It may seem counterintuitive, but diluting whisky makes it more flavorful, according to a study published in Scientific Reports. In fact, many whisky drinkers already understand this, even if they don't understand why. Chemists Bjorn Karlsson and Ran Friedman at Linnaeus University in Sweden wanted to understand, so they they used a computer model to look at how the main components in Scotch whisky — mainly water, ethanol and guaiacol (a compound that comes from oak casks) — interacted together.
It's amazing to me how finicky the molecules in the main components can be, yet, considering how microscopic they are, they can make a big difference in the taste of a whisky (or whiskey, as we spell it here in the United States). It has to do with how they attract or repel each other. Since the guaiacol is the main component when it comes to the smell and taste of whisky, depending on how much those guaiacol molecules interact with water molecules and ethanol molecules determines the intensity of aroma.

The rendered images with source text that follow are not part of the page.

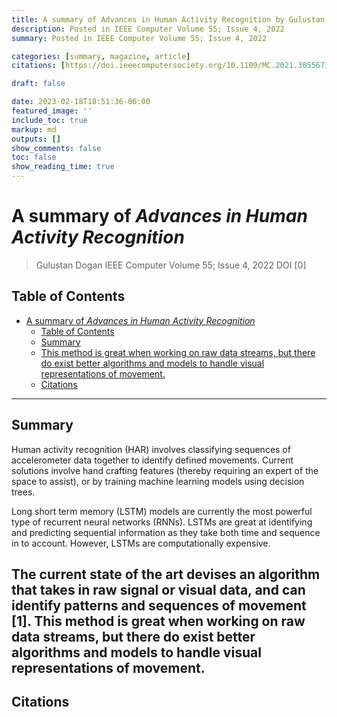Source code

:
 ```yaml
---
title: A summary of Advances in Human Activity Recognition by Gulustan Dogan
description: Posted in IEEE Computer Volume 55; Issue 4, 2022
summary: Posted in IEEE Computer Volume 55; Issue 4, 2022

categories: [summary, magazine, article]
citations: [https://doi.ieeecomputersociety.org/10.1109/MC.2021.3055671, https://doi.org/10.1109/TPAMI.2018.2874455]

draft: false

date: 2023-02-18T18:51:36-06:00
featured_image: ''
include_toc: true
markup: md
outputs: []
show_comments: false
toc: false
show_reading_time: true
---
```


# A summary of *Advances in Human Activity Recognition*

> Gulustan Dogan IEEE Computer Volume 55; Issue 4, 2022 DOI \[0\]

## Table of Contents

- [A summary of *Advances in Human Activity Recognition*](#a-summary-of-advances-in-human-activity-recognition)
  - [Table of Contents](#table-of-contents)
  - [Summary](#summary)
  - [This method is great when working on raw data streams, but there do exist better algorithms and models to handle visual representations of movement.](#this-method-is-great-when-working-on-raw-data-streams-but-there-do-exist-better-algorithms-and-models-to-handle-visual-representations-of-movement)
  - [Citations](#citations)

______________________________________________________________________

## Summary

Human activity recognition (HAR) involves classifying sequences of accelerometer
data together to identify defined movements. Current solutions involve hand
crafting features (thereby requiring an expert of the space to assist), or by
training machine learning models using decision trees.

Long short term memory (LSTM) models are currently the most powerful type of
recurrent neural networks (RNNs). LSTMs are great at identifying and predicting
sequential information as they take both time and sequence in to account.
However, LSTMs are computationally expensive.

## The current state of the art devises an algorithm that takes in raw signal or visual data, and can identify patterns and sequences of movement \[1\]. This method is great when working on raw data streams, but there do exist better algorithms and models to handle visual representations of movement.

## Citations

The first factor is the liquid-air interface, which is where the whisky and air meet at the top of the glass. The more guaiacol molecules present at the surface, the more aroma and flavor you will taste.

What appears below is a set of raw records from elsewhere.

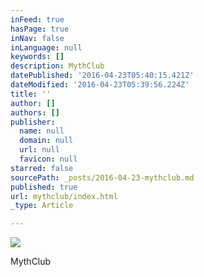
 ```yaml
---
inFeed: true
hasPage: true
inNav: false
inLanguage: null
keywords: []
description: MythClub
datePublished: '2016-04-23T05:40:15.421Z'
dateModified: '2016-04-23T05:39:56.224Z'
title: ''
author: []
authors: []
publisher:
  name: null
  domain: null
  url: null
  favicon: null
starred: false
sourcePath: _posts/2016-04-23-mythclub.md
published: true
url: mythclub/index.html
_type: Article

---
```

![](https://the-grid-user-content.s3-us-west-2.amazonaws.com/c779b835-99a9-443b-9cbc-14579549e991.jpg)

MythClub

Guaiacol molecules are more attracted to ethanol than water, and ethanol tends to "escape down into the bulk of the liquid," the study found. Basically the guaiacol molecules hang at the bottom of the liquid with the ethanol. The study also found that diluting whisky with water from 45 percent alcohol to 27 percent alcohol "boosted the density of the guaiacol at the surface of a glass of whisky by more than one third." The addition of more water changes where the guaiacol molecules hang out in the glass, making them easier to smell.
But, hold on. Does something with more aroma suddenly have more flavor? Yes, it does. Our sense of taste happens mostly through the nose, not the tongue.
Up to 80 percent of what we taste happens because we've smelled our food or drink first. The vapors from what's put in the mouth reach the olfactory receptors in the nose, and that sends the message of flavor to the brain.
What's the practical application to all this? First of all, ordering whisky and water or whisky on the rocks isn't ordering "a weak drink," as some may think. There's no prize to be won for drinking whisky straight, or neat, as if a "real whisky drinker" must drink it full strength. In fact, if you're drinking for personal enjoyment rather than drinking to impress others, having a little water in your whisky will increase the intensity of flavor, therefore increasing enjoyment.
The other practical application is understanding that water benefits whisky, but not too much water. The study didn't find a perfect water-to-whisky ratio, but The Guardian says the industry standard is diluting to 20 percent. I suppose the only way to really know how much water works for you is to do personal taste tests — the most practical application of water and whisky there is.